### ACTIVITY
Each line from the material with the word "matrice" in it must be copied.

'''

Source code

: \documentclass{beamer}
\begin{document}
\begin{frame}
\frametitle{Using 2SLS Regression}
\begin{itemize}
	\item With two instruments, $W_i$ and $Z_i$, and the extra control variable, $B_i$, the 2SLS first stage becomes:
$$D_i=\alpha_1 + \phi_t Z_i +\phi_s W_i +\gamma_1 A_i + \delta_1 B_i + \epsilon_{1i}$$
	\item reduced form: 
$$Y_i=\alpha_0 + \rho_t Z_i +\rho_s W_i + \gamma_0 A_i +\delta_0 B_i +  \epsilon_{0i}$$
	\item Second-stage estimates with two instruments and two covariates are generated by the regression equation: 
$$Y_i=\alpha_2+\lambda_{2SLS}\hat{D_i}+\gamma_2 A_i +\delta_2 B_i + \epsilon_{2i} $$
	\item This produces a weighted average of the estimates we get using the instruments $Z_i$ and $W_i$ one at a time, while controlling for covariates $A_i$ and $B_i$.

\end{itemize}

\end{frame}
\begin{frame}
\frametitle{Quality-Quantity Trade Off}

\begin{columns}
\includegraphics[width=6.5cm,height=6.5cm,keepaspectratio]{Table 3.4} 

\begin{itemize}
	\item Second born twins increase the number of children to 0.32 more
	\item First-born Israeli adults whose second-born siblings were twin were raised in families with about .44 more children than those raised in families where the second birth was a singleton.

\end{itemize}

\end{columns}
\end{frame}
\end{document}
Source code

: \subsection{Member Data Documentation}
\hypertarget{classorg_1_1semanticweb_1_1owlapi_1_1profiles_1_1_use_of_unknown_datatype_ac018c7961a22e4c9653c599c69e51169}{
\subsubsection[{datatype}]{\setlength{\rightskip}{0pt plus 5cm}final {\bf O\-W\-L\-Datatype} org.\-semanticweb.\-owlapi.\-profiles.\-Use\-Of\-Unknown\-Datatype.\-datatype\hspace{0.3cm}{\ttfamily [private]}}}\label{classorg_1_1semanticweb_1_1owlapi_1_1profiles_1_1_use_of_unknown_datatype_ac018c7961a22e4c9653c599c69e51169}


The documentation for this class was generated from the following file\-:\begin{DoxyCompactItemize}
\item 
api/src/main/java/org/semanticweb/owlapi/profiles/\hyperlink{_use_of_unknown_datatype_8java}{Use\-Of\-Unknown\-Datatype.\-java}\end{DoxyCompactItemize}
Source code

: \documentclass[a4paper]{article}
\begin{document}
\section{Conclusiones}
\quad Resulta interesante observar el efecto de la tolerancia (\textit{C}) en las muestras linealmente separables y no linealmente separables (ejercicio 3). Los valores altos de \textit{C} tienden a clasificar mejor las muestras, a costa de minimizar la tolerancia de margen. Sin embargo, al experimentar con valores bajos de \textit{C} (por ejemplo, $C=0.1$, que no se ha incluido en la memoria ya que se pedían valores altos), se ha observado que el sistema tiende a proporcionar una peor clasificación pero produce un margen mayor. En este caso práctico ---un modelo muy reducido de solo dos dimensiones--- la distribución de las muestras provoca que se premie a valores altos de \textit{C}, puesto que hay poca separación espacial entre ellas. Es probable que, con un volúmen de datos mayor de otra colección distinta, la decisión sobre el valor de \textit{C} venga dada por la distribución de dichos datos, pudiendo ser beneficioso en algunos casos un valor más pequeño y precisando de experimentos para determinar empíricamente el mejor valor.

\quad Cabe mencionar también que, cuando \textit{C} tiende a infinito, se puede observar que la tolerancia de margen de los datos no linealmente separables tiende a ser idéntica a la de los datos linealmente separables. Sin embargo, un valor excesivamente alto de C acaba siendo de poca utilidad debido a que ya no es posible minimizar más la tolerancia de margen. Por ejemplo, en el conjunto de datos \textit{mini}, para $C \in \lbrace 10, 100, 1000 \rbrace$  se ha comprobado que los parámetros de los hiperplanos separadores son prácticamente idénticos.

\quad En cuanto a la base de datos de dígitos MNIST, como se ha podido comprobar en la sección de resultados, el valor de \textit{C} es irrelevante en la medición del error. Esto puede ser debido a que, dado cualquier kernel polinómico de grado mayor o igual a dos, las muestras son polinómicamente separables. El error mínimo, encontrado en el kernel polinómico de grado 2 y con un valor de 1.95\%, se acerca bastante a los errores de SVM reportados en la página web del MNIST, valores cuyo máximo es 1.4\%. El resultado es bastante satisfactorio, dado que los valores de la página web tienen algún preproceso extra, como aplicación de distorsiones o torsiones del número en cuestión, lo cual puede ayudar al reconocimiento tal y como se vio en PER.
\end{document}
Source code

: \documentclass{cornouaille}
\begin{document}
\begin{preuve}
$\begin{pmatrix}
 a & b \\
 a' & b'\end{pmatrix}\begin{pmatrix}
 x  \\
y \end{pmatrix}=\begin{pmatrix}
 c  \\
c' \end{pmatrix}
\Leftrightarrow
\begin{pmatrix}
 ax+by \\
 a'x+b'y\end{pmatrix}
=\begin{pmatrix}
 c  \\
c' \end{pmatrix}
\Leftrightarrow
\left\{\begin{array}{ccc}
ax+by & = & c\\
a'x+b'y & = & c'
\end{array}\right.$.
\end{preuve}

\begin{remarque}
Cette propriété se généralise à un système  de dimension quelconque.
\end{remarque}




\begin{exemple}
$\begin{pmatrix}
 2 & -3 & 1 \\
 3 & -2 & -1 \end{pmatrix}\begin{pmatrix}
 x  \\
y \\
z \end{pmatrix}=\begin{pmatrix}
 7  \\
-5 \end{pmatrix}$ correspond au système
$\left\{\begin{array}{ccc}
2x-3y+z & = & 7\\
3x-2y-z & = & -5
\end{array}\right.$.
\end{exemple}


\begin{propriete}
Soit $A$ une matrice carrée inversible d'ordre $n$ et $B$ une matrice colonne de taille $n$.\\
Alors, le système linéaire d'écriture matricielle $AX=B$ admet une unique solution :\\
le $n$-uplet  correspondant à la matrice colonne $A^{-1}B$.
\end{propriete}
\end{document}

'''

### WRITTEN SOLUTION
Soit $A$ une matrice carrée inversible d'ordre $n$ et $B$ une matrice colonne de taille $n$.\\
le $n$-uplet  correspondant à la matrice colonne $A^{-1}B$.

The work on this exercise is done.